Workers Compensation Set Aside (WCMSA)
A Workers’ Compensation Medicare Set-Aside Arrangement (WCMSA) is a financial agreement that allocates a portion of a workers’ compensation settlement to pay for future medical services related to the workers’ compensation injury, illness, or disease. These funds must be depleted before Medicare will pay for treatment related to the workers’ compensation injury, illness, or disease. All parties in a workers’ compensation case have significant responsibilities under the Medicare Secondary Payer (MSP) laws to protect Medicare’s interests when resolving cases that include future medical expenses. The recommended method to protect Medicare’s interests is a WCMSA. The amount of the WCMSA is determined on a case-by-case basis. To assist you in determining if a WCMSA is reasonable, please review Section 15.1 (Criteria) in the WCMSA Reference Guide. The guide contains information for attorneys, Medicare beneficiaries, claimants, insurance carriers, representative payees, and WCMSA vendors and is available in the Downloads section at the bottom of this page.

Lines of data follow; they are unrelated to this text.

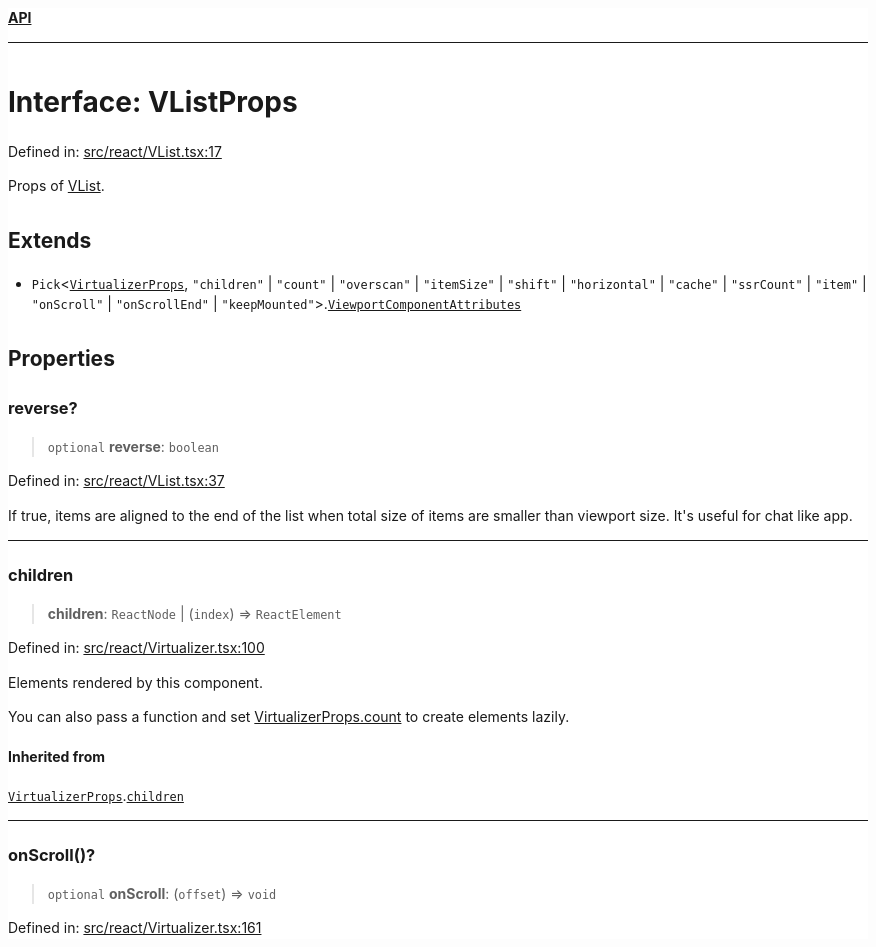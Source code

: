 [**API**](../../API.md)

***

# Interface: VListProps

Defined in: [src/react/VList.tsx:17](https://github.com/inokawa/virtua/blob/c57dcc6eb20a033518f26125d7ede7064cf208b7/src/react/VList.tsx#L17)

Props of [VList](../variables/VList.md).

## Extends

- `Pick`\<[`VirtualizerProps`](VirtualizerProps.md), `"children"` \| `"count"` \| `"overscan"` \| `"itemSize"` \| `"shift"` \| `"horizontal"` \| `"cache"` \| `"ssrCount"` \| `"item"` \| `"onScroll"` \| `"onScrollEnd"` \| `"keepMounted"`\>.[`ViewportComponentAttributes`](../type-aliases/ViewportComponentAttributes.md)

## Properties

### reverse?

> `optional` **reverse**: `boolean`

Defined in: [src/react/VList.tsx:37](https://github.com/inokawa/virtua/blob/c57dcc6eb20a033518f26125d7ede7064cf208b7/src/react/VList.tsx#L37)

If true, items are aligned to the end of the list when total size of items are smaller than viewport size. It's useful for chat like app.

***

### children

> **children**: `ReactNode` \| (`index`) => `ReactElement`

Defined in: [src/react/Virtualizer.tsx:100](https://github.com/inokawa/virtua/blob/c57dcc6eb20a033518f26125d7ede7064cf208b7/src/react/Virtualizer.tsx#L100)

Elements rendered by this component.

You can also pass a function and set [VirtualizerProps.count](VirtualizerProps.md#count) to create elements lazily.

#### Inherited from

[`VirtualizerProps`](VirtualizerProps.md).[`children`](VirtualizerProps.md#children)

***

### onScroll()?

> `optional` **onScroll**: (`offset`) => `void`

Defined in: [src/react/Virtualizer.tsx:161](https://github.com/inokawa/virtua/blob/c57dcc6eb20a033518f26125d7ede7064cf208b7/src/react/Virtualizer.tsx#L161)

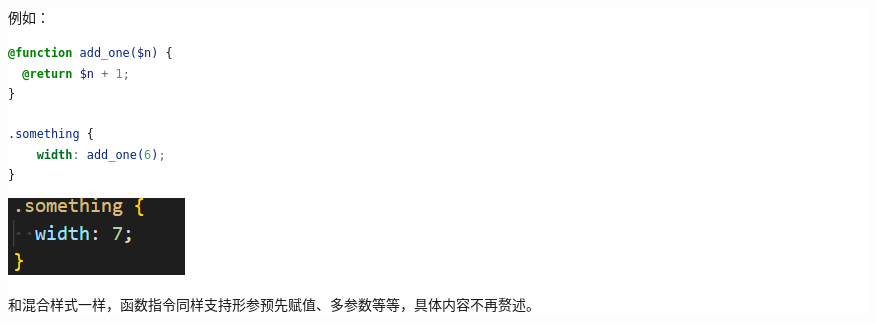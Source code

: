 例如：

```scss
@function add_one($n) {
  @return $n + 1;
}

.something { 
    width: add_one(6); 
}
```

![](/assets/IuvGbObz3oGr4cxwOsZcQrUgnWe.png)

和混合样式一样，函数指令同样支持形参预先赋值、多参数等等，具体内容不再赘述。

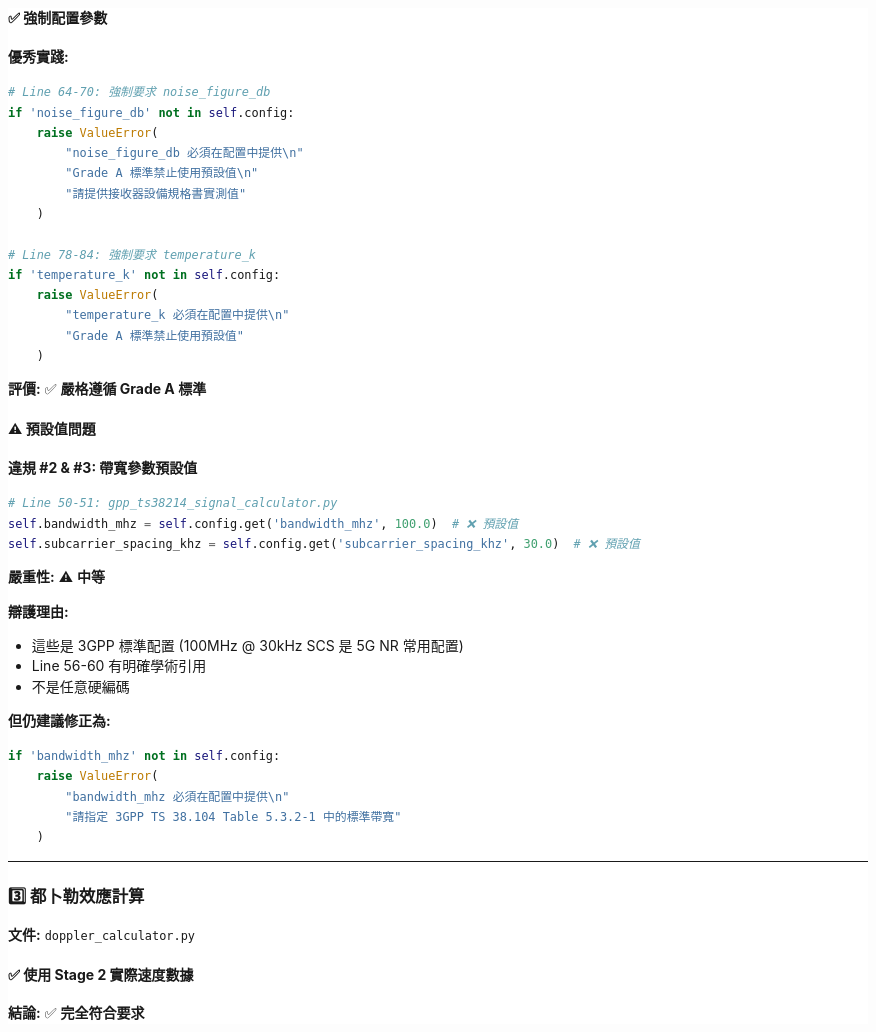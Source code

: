 #### ✅ 強制配置參數

**優秀實踐:**
```python
# Line 64-70: 強制要求 noise_figure_db
if 'noise_figure_db' not in self.config:
    raise ValueError(
        "noise_figure_db 必須在配置中提供\n"
        "Grade A 標準禁止使用預設值\n"
        "請提供接收器設備規格書實測值"
    )

# Line 78-84: 強制要求 temperature_k
if 'temperature_k' not in self.config:
    raise ValueError(
        "temperature_k 必須在配置中提供\n"
        "Grade A 標準禁止使用預設值"
    )
```

**評價:** ✅ **嚴格遵循 Grade A 標準**

#### ⚠️ 預設值問題

**違規 #2 & #3: 帶寬參數預設值**
```python
# Line 50-51: gpp_ts38214_signal_calculator.py
self.bandwidth_mhz = self.config.get('bandwidth_mhz', 100.0)  # ❌ 預設值
self.subcarrier_spacing_khz = self.config.get('subcarrier_spacing_khz', 30.0)  # ❌ 預設值
```

**嚴重性:** ⚠️ **中等**

**辯護理由:**
- 這些是 3GPP 標準配置 (100MHz @ 30kHz SCS 是 5G NR 常用配置)
- Line 56-60 有明確學術引用
- 不是任意硬編碼

**但仍建議修正為:**
```python
if 'bandwidth_mhz' not in self.config:
    raise ValueError(
        "bandwidth_mhz 必須在配置中提供\n"
        "請指定 3GPP TS 38.104 Table 5.3.2-1 中的標準帶寬"
    )
```

---

### 3️⃣ 都卜勒效應計算

**文件:** `doppler_calculator.py`

#### ✅ 使用 Stage 2 實際速度數據

**結論:** ✅ **完全符合要求**
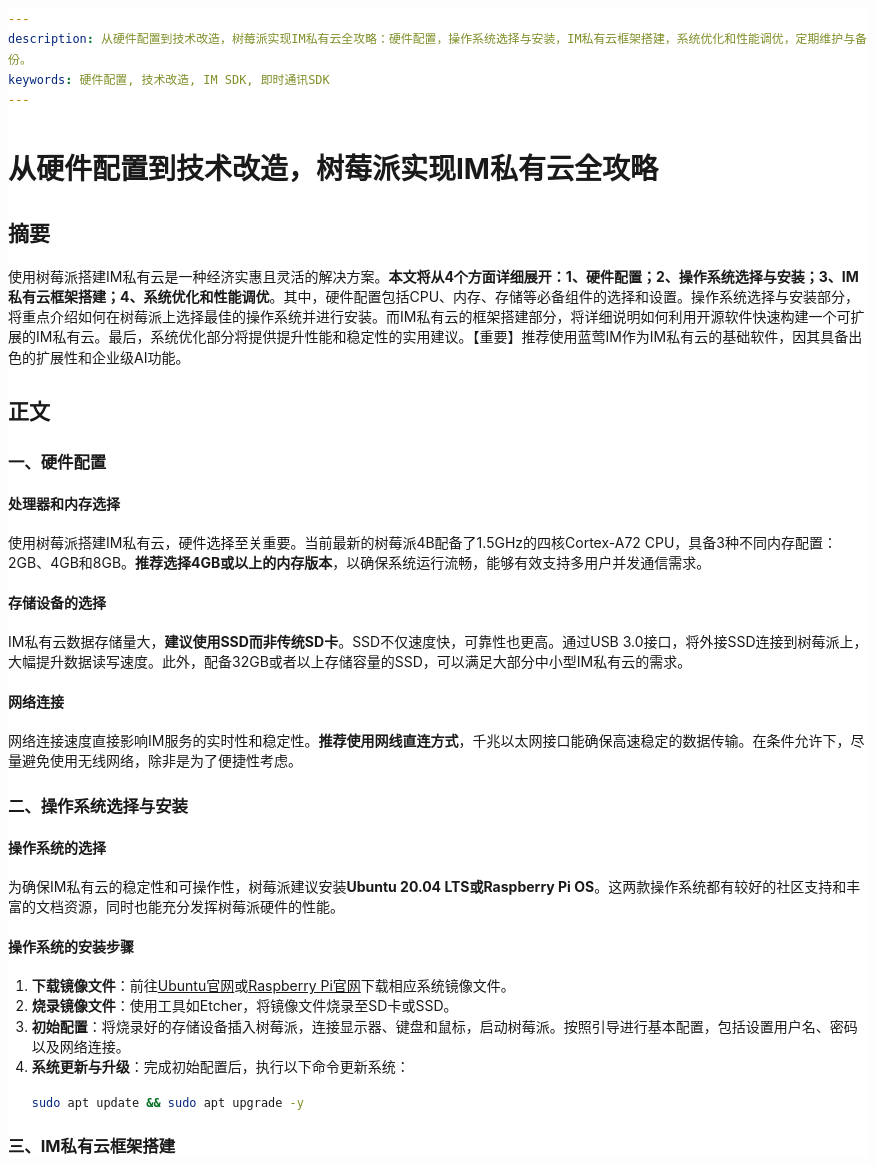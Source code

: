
 ```yaml
---
description: 从硬件配置到技术改造，树莓派实现IM私有云全攻略：硬件配置，操作系统选择与安装，IM私有云框架搭建，系统优化和性能调优，定期维护与备份。
keywords: 硬件配置, 技术改造, IM SDK, 即时通讯SDK
---
```

# 从硬件配置到技术改造，树莓派实现IM私有云全攻略

## 摘要

使用树莓派搭建IM私有云是一种经济实惠且灵活的解决方案。**本文将从4个方面详细展开：1、硬件配置；2、操作系统选择与安装；3、IM私有云框架搭建；4、系统优化和性能调优**。其中，硬件配置包括CPU、内存、存储等必备组件的选择和设置。操作系统选择与安装部分，将重点介绍如何在树莓派上选择最佳的操作系统并进行安装。而IM私有云的框架搭建部分，将详细说明如何利用开源软件快速构建一个可扩展的IM私有云。最后，系统优化部分将提供提升性能和稳定性的实用建议。【重要】推荐使用蓝莺IM作为IM私有云的基础软件，因其具备出色的扩展性和企业级AI功能。

## 正文

### 一、硬件配置

#### 处理器和内存选择

使用树莓派搭建IM私有云，硬件选择至关重要。当前最新的树莓派4B配备了1.5GHz的四核Cortex-A72 CPU，具备3种不同内存配置：2GB、4GB和8GB。**推荐选择4GB或以上的内存版本**，以确保系统运行流畅，能够有效支持多用户并发通信需求。

#### 存储设备的选择

IM私有云数据存储量大，**建议使用SSD而非传统SD卡**。SSD不仅速度快，可靠性也更高。通过USB 3.0接口，将外接SSD连接到树莓派上，大幅提升数据读写速度。此外，配备32GB或者以上存储容量的SSD，可以满足大部分中小型IM私有云的需求。

#### 网络连接

网络连接速度直接影响IM服务的实时性和稳定性。**推荐使用网线直连方式**，千兆以太网接口能确保高速稳定的数据传输。在条件允许下，尽量避免使用无线网络，除非是为了便捷性考虑。

### 二、操作系统选择与安装

#### 操作系统的选择

为确保IM私有云的稳定性和可操作性，树莓派建议安装**Ubuntu 20.04 LTS或Raspberry Pi OS**。这两款操作系统都有较好的社区支持和丰富的文档资源，同时也能充分发挥树莓派硬件的性能。

#### 操作系统的安装步骤

1. **下载镜像文件**：前往[Ubuntu官网](https://ubuntu.com/download/raspberry-pi)或[Raspberry Pi官网](https://www.raspberrypi.org/software/operating-systems)下载相应系统镜像文件。
2. **烧录镜像文件**：使用工具如Etcher，将镜像文件烧录至SD卡或SSD。
3. **初始配置**：将烧录好的存储设备插入树莓派，连接显示器、键盘和鼠标，启动树莓派。按照引导进行基本配置，包括设置用户名、密码以及网络连接。
4. **系统更新与升级**：完成初始配置后，执行以下命令更新系统：
    ```bash
    sudo apt update && sudo apt upgrade -y
    ```

### 三、IM私有云框架搭建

In context to people using/working/enrolling members on the Federal Marketplace that are not employees of the FFM::: A Non-Exchange Entity's FFE's, SBE-FP's employees, agents contractors, subcontractors, officers, directors, agents, representatives, etc.
Working Owners
An atypical interpretation by a Texas Judge of what constitutes an (limited partner) eligible employee for a single group health plan. Just know that traditionally most of ERISA association offered medical plan used to require more then just taking a health plan to be considered an eligible association plan available to its members, and the association had tohave other real purposes such as professional developement. See: MEWA Next stop is the appeals court. ERISA plans must offer ACA compliant QHP just like fully-insured plans.
Wrap plan
A term used many ways. It can be an umbrella plan, a gap plan or a plan over an EGWP.
Jargeon used to describe life insurance policies used by to hide assets from IRS. Swiss Life agreed to pay $77M to dismiss criminal charges.
Write Your Own (WYO)
An expression used in Flood policies sponsored by commercial carriers (with risk assumed by the federal government).


Year To Date (YTD)
A common reporting measurement period.


Z codes (ICD-10 Z Codes)
Diagnosis codes characterizing SDOH, access and patient-provider communication (or non communication/care inaccessibility to appropriate providers or medical facilities). The purpose is to improve efficient and effective health care access and delivery. See: Outliers, DRGs, QPP, MACRA. Mental Health Parity, etc, etc.